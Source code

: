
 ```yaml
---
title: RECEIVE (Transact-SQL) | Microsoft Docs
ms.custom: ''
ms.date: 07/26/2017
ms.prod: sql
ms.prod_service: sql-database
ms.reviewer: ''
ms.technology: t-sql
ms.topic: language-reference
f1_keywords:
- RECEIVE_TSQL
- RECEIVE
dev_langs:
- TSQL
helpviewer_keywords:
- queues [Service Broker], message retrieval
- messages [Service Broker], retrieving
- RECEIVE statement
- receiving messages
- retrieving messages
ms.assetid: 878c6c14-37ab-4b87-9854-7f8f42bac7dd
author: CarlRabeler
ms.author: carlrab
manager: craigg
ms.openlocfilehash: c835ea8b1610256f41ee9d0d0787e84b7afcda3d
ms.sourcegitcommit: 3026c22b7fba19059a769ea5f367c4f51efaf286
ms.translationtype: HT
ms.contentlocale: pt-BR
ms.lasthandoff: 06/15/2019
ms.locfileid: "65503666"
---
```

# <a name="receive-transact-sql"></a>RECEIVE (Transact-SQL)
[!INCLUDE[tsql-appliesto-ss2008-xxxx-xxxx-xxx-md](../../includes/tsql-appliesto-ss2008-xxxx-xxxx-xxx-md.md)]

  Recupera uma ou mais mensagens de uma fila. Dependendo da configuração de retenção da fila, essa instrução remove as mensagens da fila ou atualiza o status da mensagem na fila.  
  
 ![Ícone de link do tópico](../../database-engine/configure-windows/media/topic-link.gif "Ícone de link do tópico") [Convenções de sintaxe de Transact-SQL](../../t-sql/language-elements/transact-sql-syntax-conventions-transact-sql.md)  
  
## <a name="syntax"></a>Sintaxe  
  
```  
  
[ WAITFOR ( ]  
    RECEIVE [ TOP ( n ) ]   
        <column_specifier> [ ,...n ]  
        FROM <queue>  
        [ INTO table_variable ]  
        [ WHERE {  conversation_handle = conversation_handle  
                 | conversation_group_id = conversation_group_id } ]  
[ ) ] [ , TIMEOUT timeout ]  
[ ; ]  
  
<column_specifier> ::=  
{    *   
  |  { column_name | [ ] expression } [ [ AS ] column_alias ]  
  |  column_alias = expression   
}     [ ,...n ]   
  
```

● ● ● ● ● ● ●

§ TO DO
Check every line above for the word "retrieving" and copy those that have it.

§ ANSWER SPACE
- messages [Service Broker], retrieving
- retrieving messages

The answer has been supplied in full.